Awesome

Bayesian Saliency

This project aims to recreate the results of Zhang et al 2008 by implementing a Bayesian framework to compute visual saliency based on natural image statistics. Additionally, we include a prior over the pixels to increase accuracy.

The image below shows an input image overlayed with the fixation maps (red dots). Next to it you will find just the fixation map preprocessed with a Gaussian kernel, which we will refer to as the ground-truth data. The rest is a comparison between our method and a similar method.

Comparison of methods

What is saliency

Saliency can be seen as a proxy for visual attention. The general theory is that image features that are highly salient (popping out) are also features are likely to be attended to. This is however a purely bottom-up approach to attention and does not address the more difficult problem of how to model top-down attention mechanisms.

How does this method work?

In order to estimate the saliency of a pixel Zhang et al. have derived a Bayesian framework for saliency. You can read more about this framework in the linked paper.
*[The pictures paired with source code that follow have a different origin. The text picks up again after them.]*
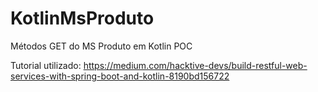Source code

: # KotlinMsProduto
Métodos GET do MS Produto em Kotlin POC


Tutorial utilizado: https://medium.com/hacktive-devs/build-restful-web-services-with-spring-boot-and-kotlin-8190bd156722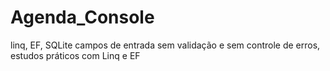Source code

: # Agenda_Console
linq, EF, SQLite campos de entrada sem validação e sem controle de erros, estudos práticos com Linq e EF
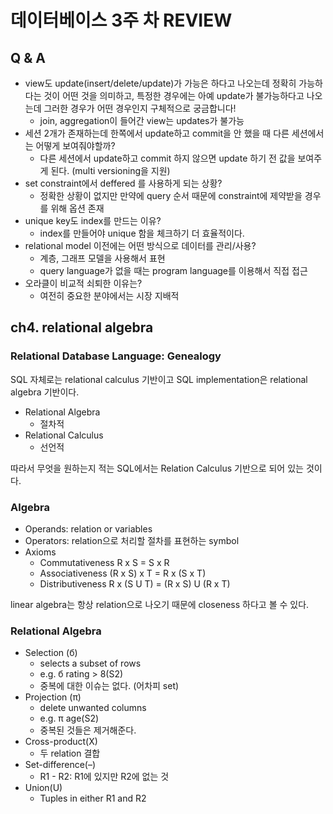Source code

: # 데이터베이스 3주 차 REVIEW

## Q & A

- view도 update(insert/delete/update)가 가능은 하다고 나오는데 정확히 가능하다는 것이 어떤 것을 의미하고, 특정한 경우에는 아예 update가 불가능하다고 나오는데 그러한 경우가 어떤 경우인지 구체적으로 궁금합니다!
  - join, aggregation이 들어간 view는 updates가 불가능
- 세션 2개가 존재하는데 한쪽에서 update하고 commit을 안 했을 때 다른 세션에서는 어떻게 보여줘야할까?
  - 다른 세션에서 update하고 commit 하지 않으면 update 하기 전 값을 보여주게 된다. (multi versioning을 지원)
- set constraint에서 deffered 를 사용하게 되는 상황?
  - 정확한 상황이 없지만 만약에 query 순서 때문에 constraint에 제약받을 경우를 위해 옵션 존재
- unique key도 index를 만드는 이유?
  - index를 만들어야 unique 함을 체크하기 더 효율적이다.
- relational model 이전에는 어떤 방식으로 데이터를 관리/사용?
  - 계층, 그래프 모델을 사용해서 표현
  - query language가 없을 때는 program language를 이용해서 직접 접근
- 오라클이 비교적 쇠퇴한 이유는?
  - 여전히 중요한 분야에서는 시장 지배적

## ch4. relational algebra

### Relational Database Language: Genealogy

SQL 자체로는 relational calculus 기반이고 SQL implementation은 relational algebra 기반이다.

- Relational Algebra
  - 절차적
- Relational Calculus
  - 선언적

따라서 무엇을 원하는지 적는 SQL에서는 Relation Calculus 기반으로 되어 있는 것이다.

### Algebra

- Operands: relation or variables
- Operators: relation으로 처리할 절차를 표현하는 symbol
- Axioms
  - Commutativeness R x S = S x R
  - Associativeness (R x S) x T = R x (S x T)
  - Distributiveness R x (S U T) = (R x S) U (R x T)

linear algebra는 항상 relation으로 나오기 때문에 closeness 하다고 볼 수 있다.

### Relational Algebra

- Selection (б)
  - selects a subset of rows
  - e.g. б rating > 8(S2)
  - 중복에 대한 이슈는 없다. (어차피 set)
- Projection (π)
  - delete unwanted columns
  - e.g. π age(S2)
  - 중복된 것들은 제거해준다.
- Cross-product(X)
  - 두 relation 결합
- Set-difference(–)
  - R1 - R2: R1에 있지만 R2에 없는 것
- Union(U)
  - Tuples in either R1 and R2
In short we do:

Calculate ICA filters from a set of natural images.
Compute responses by convolving filters with another set of images.
Fit a generalized Gaussian distribution to responses of each filter.
Compute saliency using parameters from the Gaussian.
Convolve saliency map with a normal distribution centered in the middle of the image (prior).

How to use

The main.py file will compute the ICA components and the parameters of the distributions. Make sure that eizaburo-doi-kyoto_natim-c2015ff is located in the same directory along with CAT2000_train.

Then run the main file with the id of the file you want to estimate saliency for. For example:

python main.py 11